Radar Point Clouds Processing for Human Activity Classification Using Convolutional Multilinear Subspace Learning

Radar-based human activity classification is crucial for applications such as healthcare monitoring, fall detection, and assisted living due to its superior sensing capabilities and privacy protection. Traditional classification methods generally retrieve features from the time-range domain or the time-frequency (TF) domain. Such 2-D representation neglects the underlying dependence between the three radar signal variables of time, range, and Doppler frequency, and cannot fully depict the dynamic human motion features. In this article, we propose a time-range-Doppler radar point clouds (RPCs)-based learning model for human activity classification using a frequency-modulated continuous waveform (FMCW) radar.
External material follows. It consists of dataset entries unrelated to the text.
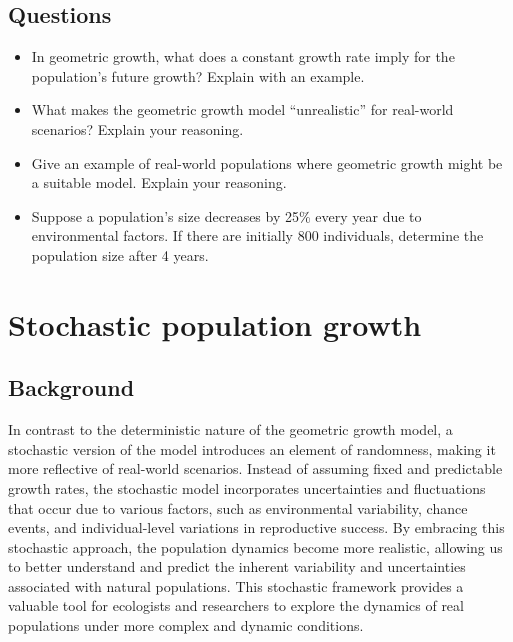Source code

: \documentclass[
  a4paper]{book}
\providecommand{\tightlist}{%
  \setlength{\itemsep}{0pt}\setlength{\parskip}{0pt}}
\begin{document}
\hypertarget{questions-2}{%
\section{Questions}\label{questions-2}}

\begin{itemize}
\tightlist
\item
  In geometric growth, what does a constant growth rate imply for the population's future growth? Explain with an example.
\item
  What makes the geometric growth model ``unrealistic'' for real-world scenarios? Explain your reasoning.
\item
  Give an example of real-world populations where geometric growth might be a suitable model. Explain your reasoning.
\item
  Suppose a population's size decreases by 25\% every year due to environmental factors. If there are initially 800 individuals, determine the population size after 4 years.
\end{itemize}

\hypertarget{stochastic-population-growth}{%
\chapter{Stochastic population growth}\label{stochastic-population-growth}}

\hypertarget{background-2}{%
\section{Background}\label{background-2}}

In contrast to the deterministic nature of the geometric growth model, a stochastic version of the model introduces an element of randomness, making it more reflective of real-world scenarios. Instead of assuming fixed and predictable growth rates, the stochastic model incorporates uncertainties and fluctuations that occur due to various factors, such as environmental variability, chance events, and individual-level variations in reproductive success. By embracing this stochastic approach, the population dynamics become more realistic, allowing us to better understand and predict the inherent variability and uncertainties associated with natural populations. This stochastic framework provides a valuable tool for ecologists and researchers to explore the dynamics of real populations under more complex and dynamic conditions.
\end{document}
The human echoes are first transformed into a series of 3-D point cloud cubes integrating the motion signatures in three domains, namely time-range, time-Doppler, and range-Doppler domains. The generated RPC cubes are then fed into a newly developed two-layer convolutional multilinear principal component analysis network (CMPCANet) for feature extraction and motion classification. The CMPCANet comprises a simple network architecture with small training parameters, and can be directly implemented on the 3-D tensor dataset to extract highly discriminative features. Experimental results demonstrate that proposed framework can achieve superior classification accuracy and noise robustness compared to other methods using multidomain information, even with small training samples.